Hughes Hubbard attorneys Dennis Klein and Scott Christensen provided an overview of the regulatory and legal issues involved with the crisis in the banking industry during a Nov. 19, 2008 teleconference. Klein has been representing various federal banking agencies since 1987 and has worked on nearly every major bank failure over the past 20 years. Christensen has represented the FDIC in receivership litigation, is a member of the firm’s financial litigation task force, and has experience representing clients in complex business litigation. Klein and Christensen also are chairing live program in Washington, D.C. More info at http://litigationconferences.com/?p=829. In the meantime, here is an excerpt from the recorded session in which Klein discusses the FDIC’s so-called special powers.
“When the FDIC does get involved in litigation, aside from all the jurisdictional issues and the claims process . . . there are really four basic special powers they have.”

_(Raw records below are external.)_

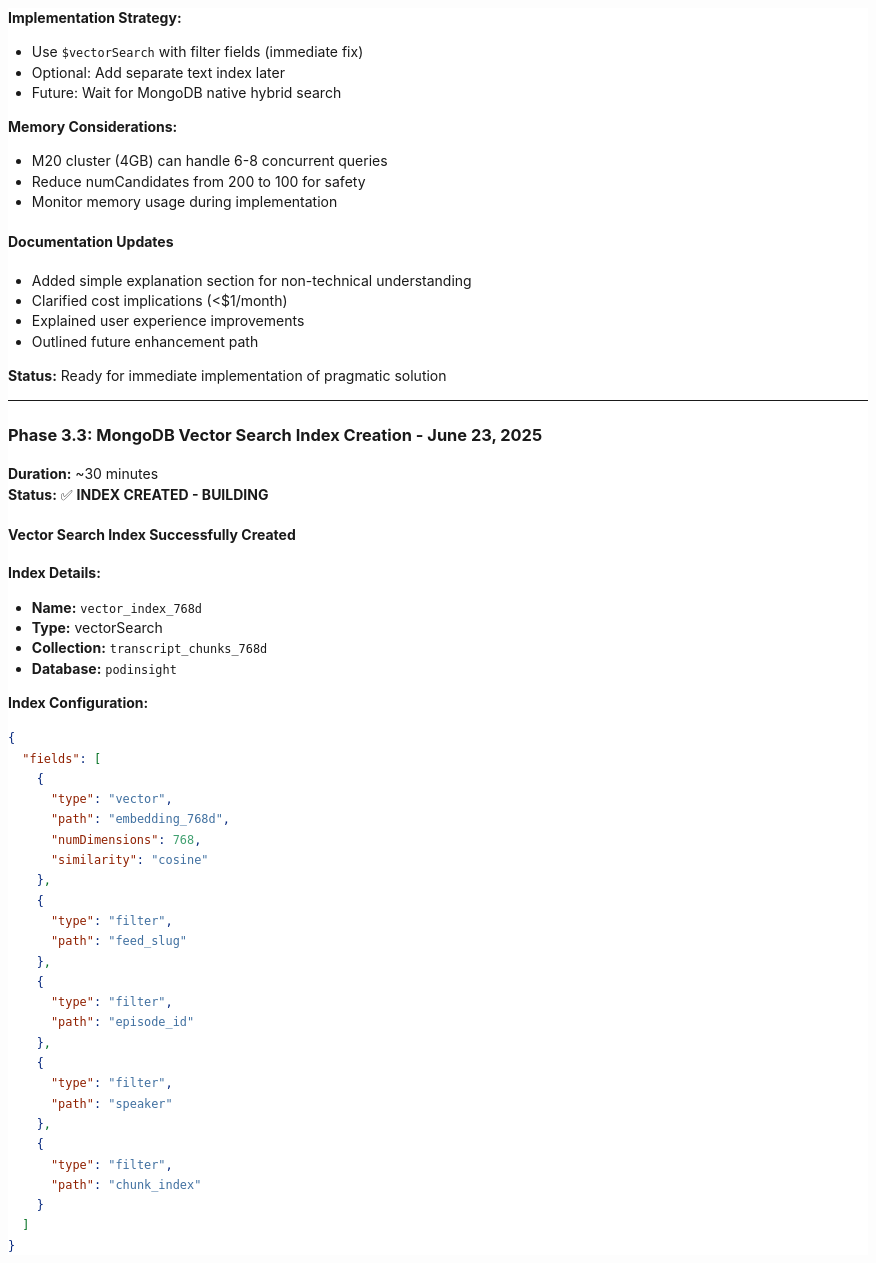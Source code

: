 **Implementation Strategy:**
- Use `$vectorSearch` with filter fields (immediate fix)
- Optional: Add separate text index later
- Future: Wait for MongoDB native hybrid search

**Memory Considerations:**
- M20 cluster (4GB) can handle 6-8 concurrent queries
- Reduce numCandidates from 200 to 100 for safety
- Monitor memory usage during implementation

#### Documentation Updates
- Added simple explanation section for non-technical understanding
- Clarified cost implications (<$1/month)
- Explained user experience improvements
- Outlined future enhancement path

**Status:** Ready for immediate implementation of pragmatic solution

---

### Phase 3.3: MongoDB Vector Search Index Creation - June 23, 2025

**Duration:** ~30 minutes  
**Status:** ✅ **INDEX CREATED - BUILDING**

#### Vector Search Index Successfully Created

**Index Details:**
- **Name:** `vector_index_768d`
- **Type:** vectorSearch
- **Collection:** `transcript_chunks_768d`
- **Database:** `podinsight`

**Index Configuration:**
```json
{
  "fields": [
    {
      "type": "vector",
      "path": "embedding_768d",
      "numDimensions": 768,
      "similarity": "cosine"
    },
    {
      "type": "filter",
      "path": "feed_slug"
    },
    {
      "type": "filter",
      "path": "episode_id"
    },
    {
      "type": "filter",
      "path": "speaker"
    },
    {
      "type": "filter",
      "path": "chunk_index"
    }
  ]
}
```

“The first is that they can enforce any existing contracts that have terminated as a result of the appointment of a receiver. It is not infrequent to have what they call ipso facto clauses in contracts whereby a default is the appointment of the FDIC as receiver and therefore an acceleration provision is triggered. That obviously causes problems for the FDIC because then the FDIC isn’t given an opportunity to determine whether or not it wants to be bound by the contract or not. What happened, as in FIRREA, there is a special provision in there that says that despite ipso facto clauses or any termination of a contract as a result of receiver, the FDIC has essentially the ability to ignore that provision and enforce the contract. That is 1821(e)(13)(A) for those of you who are following the statute.”
“The second power they have is they can do the opposite. Sometimes they can do both. They can repudiate a contract. Sometimes you have a contract which has an ipso facto clause; they decide they want to ignore it and they want to enforce the contract and then later they change their mind and they decide that they want to repudiate the contract. They have the power to repudiate the contract under 1821(e)(5). The question is, ‘How long do they have to repudiate the contract?’ The answer is, ‘A reasonable time.’ That is dependent on the contract and the circumstances. I think there are guidelines in there. Ninety days I think is pretty safe, but I’ve seen them farther out than that. At one point that was an issue in litigation. I don’t think it is anymore.”
“The third power is 1823(e) power. That is what the common law you might have heard about being referred to as the D’Oench Doctrine or the D’Oench Duhme Doctrine. What that basically says is that the FDIC is basically only bound by agreements that are in writing and the books and records of the banks. It prevents secret agreements from being enforced against the FDIC. I am really simplifying this because there are a lot of cases in connection with this. People have held seminars on the 1823(e) power and what falls under it and what doesn’t.”
“Essentially it is the scenario to deal with the situation where Joe goes to the bank and he borrows $5,000 and the bank documents that he executes say that he has to pay this $5,000 back over five years at a 10 percent interest rate. But Joe is a good friend with the loan officer and the loan officer says, ‘Look, just execute the documents and you really don’t need to pay this off. We are just giving you the money,’ or, ‘You can pay this off over 20 years even though it says 10 years.’”
“Then what happens is the bank fails and then the FDIC comes in and it sues Joe because he is not paying onto the loan. Joe comes in and says, ‘I had an agreement with the loan officer that was separate from the document that said I didn’t have to pay the document according to its terms.’ In those situations the FDIC raises the 1823(e) power and Joe is out of luck. He has to pay according to the document.”
“The fourth power of the FDIC is 1821(j) and that is the anti-injunction provision which is really an extraordinarily useful power because if you want to sue the FDIC and stop the FDIC from doing something, you can’t do it. In fact, not only can you not do it because of 1821(j) which says no one can get an injunction against the FDIC, but you can sue the FDIC and then you have to go through the claims process and then you have to wait until the FDIC determines your claim.”
“If you want quick action, people thought they could circumvent the claims process by filing injunctions, but that doesn’t work. There is no injunction allowed against the FDIC. That gives the FDIC an incredible amount of leverage in connection with this. There is a lot of litigation in connection with the repudiation power.”